Excerpts from a dataset
┏━━

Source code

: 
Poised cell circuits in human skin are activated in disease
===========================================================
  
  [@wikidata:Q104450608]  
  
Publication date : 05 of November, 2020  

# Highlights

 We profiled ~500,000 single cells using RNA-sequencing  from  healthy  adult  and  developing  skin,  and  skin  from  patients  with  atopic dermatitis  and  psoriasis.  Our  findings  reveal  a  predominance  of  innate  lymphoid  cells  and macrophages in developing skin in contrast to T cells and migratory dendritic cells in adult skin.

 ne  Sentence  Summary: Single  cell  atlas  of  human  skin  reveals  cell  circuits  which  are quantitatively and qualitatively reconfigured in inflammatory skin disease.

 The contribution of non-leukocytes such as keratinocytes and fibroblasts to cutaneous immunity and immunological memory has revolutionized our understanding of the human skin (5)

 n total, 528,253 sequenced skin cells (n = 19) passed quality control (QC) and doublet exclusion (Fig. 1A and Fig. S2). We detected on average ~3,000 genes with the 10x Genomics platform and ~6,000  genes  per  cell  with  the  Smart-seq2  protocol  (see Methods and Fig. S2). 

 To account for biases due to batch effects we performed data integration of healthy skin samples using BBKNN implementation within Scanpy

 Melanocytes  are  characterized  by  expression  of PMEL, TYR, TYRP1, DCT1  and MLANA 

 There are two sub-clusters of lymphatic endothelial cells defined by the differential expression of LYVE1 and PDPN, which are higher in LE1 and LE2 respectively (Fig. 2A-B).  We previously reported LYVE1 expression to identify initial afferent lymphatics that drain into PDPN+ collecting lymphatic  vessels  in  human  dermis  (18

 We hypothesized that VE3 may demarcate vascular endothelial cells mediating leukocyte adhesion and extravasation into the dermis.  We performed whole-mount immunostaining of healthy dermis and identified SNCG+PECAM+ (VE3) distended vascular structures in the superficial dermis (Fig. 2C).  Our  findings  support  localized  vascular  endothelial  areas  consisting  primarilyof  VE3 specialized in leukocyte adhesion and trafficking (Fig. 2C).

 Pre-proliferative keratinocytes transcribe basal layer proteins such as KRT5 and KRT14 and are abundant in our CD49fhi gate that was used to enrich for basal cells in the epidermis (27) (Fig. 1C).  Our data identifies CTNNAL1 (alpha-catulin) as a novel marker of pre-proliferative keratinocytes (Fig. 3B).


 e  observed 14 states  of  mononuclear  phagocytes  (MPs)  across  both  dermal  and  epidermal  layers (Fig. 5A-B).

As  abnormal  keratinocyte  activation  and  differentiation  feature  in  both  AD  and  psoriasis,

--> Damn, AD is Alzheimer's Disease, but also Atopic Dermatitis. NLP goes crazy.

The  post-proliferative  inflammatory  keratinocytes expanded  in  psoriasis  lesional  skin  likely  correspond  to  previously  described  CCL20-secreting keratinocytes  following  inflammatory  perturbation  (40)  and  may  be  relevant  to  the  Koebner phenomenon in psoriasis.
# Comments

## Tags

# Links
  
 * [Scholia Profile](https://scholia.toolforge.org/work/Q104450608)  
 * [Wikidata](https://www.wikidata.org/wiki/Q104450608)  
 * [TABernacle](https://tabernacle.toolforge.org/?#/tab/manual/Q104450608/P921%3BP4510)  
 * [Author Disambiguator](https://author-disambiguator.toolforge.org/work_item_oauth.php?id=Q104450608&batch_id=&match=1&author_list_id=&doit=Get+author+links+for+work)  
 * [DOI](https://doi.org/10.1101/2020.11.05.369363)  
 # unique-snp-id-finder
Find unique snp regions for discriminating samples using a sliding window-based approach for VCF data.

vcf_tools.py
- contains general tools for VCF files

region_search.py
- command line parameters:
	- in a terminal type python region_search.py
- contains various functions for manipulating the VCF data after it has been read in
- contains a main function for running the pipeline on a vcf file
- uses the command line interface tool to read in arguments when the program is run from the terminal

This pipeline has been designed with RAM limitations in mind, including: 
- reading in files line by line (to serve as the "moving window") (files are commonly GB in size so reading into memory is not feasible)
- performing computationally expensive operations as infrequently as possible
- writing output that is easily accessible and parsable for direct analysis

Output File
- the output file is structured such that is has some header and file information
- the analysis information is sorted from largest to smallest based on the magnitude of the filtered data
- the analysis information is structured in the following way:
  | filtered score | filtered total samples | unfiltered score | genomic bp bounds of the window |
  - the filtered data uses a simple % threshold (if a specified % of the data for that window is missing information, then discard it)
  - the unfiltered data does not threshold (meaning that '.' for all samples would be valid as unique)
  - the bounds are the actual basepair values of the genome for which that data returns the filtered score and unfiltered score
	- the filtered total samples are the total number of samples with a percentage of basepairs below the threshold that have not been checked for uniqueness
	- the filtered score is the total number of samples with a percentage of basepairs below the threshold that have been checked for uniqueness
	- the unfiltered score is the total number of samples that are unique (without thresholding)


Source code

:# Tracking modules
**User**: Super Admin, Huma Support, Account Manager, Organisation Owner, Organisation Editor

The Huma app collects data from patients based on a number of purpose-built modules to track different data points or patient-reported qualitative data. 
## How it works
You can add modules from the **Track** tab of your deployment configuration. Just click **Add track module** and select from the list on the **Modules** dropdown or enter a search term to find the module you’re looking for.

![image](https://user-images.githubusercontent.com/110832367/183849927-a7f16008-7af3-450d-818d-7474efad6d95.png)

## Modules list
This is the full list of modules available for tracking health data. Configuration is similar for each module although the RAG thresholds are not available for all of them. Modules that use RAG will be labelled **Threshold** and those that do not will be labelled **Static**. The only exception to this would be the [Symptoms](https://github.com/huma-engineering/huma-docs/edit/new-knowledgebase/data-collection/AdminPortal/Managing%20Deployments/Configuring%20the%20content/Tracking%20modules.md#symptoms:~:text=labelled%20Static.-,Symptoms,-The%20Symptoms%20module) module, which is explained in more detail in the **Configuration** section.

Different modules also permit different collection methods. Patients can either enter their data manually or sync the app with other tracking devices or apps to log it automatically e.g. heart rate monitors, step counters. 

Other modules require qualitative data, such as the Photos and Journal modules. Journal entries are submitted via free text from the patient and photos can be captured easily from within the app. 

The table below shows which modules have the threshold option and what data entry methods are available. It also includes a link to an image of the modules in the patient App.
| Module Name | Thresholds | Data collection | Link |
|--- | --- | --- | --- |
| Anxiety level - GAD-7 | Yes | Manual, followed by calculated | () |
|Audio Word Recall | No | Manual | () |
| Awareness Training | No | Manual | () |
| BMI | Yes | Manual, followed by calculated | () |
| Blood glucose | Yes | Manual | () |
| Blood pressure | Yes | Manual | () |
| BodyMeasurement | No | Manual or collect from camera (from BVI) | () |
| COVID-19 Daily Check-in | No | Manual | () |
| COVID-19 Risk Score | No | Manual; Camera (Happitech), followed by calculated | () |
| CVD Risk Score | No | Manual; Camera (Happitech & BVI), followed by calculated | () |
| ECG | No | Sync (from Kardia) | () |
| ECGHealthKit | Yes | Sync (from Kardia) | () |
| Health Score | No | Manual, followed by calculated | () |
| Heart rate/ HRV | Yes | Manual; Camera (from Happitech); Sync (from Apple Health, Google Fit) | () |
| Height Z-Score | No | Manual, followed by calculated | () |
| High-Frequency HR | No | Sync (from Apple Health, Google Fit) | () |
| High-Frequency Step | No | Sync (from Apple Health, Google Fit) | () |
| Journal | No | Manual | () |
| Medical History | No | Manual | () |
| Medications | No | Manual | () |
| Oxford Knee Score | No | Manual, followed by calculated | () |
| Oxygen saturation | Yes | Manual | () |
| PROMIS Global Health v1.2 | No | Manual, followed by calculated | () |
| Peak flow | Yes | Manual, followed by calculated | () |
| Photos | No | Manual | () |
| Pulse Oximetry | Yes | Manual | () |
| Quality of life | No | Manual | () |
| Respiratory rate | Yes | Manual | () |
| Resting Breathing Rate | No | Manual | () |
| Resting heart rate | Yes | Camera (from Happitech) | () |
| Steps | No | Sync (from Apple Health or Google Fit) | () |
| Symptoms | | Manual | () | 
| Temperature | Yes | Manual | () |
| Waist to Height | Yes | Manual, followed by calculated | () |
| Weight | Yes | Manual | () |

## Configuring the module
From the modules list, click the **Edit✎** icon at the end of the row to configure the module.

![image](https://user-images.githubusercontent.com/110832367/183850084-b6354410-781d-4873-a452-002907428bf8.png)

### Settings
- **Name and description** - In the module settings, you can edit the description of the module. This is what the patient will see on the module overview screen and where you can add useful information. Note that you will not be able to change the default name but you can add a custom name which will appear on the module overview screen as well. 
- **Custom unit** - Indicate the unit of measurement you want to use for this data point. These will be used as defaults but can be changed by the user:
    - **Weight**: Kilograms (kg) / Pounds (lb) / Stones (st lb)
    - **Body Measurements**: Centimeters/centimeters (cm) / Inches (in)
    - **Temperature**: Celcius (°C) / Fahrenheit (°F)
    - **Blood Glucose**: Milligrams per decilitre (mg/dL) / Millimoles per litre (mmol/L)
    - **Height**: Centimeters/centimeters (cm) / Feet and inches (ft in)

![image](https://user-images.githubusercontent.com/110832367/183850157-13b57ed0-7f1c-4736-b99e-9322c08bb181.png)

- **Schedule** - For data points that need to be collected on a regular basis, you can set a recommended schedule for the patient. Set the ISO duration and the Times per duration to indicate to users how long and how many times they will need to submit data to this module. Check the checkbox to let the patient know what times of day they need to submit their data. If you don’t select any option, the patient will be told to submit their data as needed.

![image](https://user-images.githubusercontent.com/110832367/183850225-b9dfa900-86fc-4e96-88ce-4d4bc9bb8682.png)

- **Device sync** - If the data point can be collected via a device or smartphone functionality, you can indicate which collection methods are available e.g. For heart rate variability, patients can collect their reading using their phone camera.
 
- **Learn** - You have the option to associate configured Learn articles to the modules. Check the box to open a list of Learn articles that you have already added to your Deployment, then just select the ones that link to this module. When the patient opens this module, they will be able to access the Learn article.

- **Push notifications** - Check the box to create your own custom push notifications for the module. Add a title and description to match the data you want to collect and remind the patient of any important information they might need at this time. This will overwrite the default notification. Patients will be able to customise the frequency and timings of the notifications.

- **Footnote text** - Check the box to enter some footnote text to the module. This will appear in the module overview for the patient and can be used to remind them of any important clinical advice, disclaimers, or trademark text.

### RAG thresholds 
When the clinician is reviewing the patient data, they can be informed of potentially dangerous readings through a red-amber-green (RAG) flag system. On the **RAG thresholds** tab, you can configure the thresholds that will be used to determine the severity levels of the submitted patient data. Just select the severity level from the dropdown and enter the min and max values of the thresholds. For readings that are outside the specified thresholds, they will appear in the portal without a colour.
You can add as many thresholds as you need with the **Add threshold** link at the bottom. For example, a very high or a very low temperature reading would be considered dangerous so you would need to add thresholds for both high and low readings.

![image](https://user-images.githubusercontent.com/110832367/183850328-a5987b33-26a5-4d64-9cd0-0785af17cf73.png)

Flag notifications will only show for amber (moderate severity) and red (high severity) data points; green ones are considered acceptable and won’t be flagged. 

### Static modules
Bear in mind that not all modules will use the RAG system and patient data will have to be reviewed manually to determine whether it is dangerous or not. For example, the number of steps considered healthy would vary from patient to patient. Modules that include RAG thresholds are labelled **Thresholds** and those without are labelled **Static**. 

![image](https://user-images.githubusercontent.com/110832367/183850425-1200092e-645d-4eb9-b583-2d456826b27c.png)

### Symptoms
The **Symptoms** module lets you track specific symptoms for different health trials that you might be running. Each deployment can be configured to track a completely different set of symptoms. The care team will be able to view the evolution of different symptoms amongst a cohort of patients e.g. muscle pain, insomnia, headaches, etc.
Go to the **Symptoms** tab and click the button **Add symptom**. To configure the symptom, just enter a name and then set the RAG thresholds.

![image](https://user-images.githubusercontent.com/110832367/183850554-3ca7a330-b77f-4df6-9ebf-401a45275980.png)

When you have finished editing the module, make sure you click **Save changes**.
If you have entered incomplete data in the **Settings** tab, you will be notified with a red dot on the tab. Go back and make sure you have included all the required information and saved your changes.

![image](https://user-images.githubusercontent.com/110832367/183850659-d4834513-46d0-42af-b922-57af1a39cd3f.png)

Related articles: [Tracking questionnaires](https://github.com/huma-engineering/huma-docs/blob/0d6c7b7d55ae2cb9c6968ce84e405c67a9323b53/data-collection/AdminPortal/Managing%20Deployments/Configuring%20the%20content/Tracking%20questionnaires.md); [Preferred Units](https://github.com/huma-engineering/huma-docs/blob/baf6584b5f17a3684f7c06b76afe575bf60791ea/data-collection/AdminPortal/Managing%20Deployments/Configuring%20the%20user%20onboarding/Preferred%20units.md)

┗━━

Aim of the task: Retype exactly, and only, the lines above from the one where "level - GAD-7" occurs up to and including the one where "Health Score |" occurs.

Solution for this task:
| Anxiety level - GAD-7 | Yes | Manual, followed by calculated | () |
|Audio Word Recall | No | Manual | () |
| Awareness Training | No | Manual | () |
| BMI | Yes | Manual, followed by calculated | () |
| Blood glucose | Yes | Manual | () |
| Blood pressure | Yes | Manual | () |
| BodyMeasurement | No | Manual or collect from camera (from BVI) | () |
| COVID-19 Daily Check-in | No | Manual | () |
| COVID-19 Risk Score | No | Manual; Camera (Happitech), followed by calculated | () |
| CVD Risk Score | No | Manual; Camera (Happitech & BVI), followed by calculated | () |
| ECG | No | Sync (from Kardia) | () |
| ECGHealthKit | Yes | Sync (from Kardia) | () |
| Health Score | No | Manual, followed by calculated | () |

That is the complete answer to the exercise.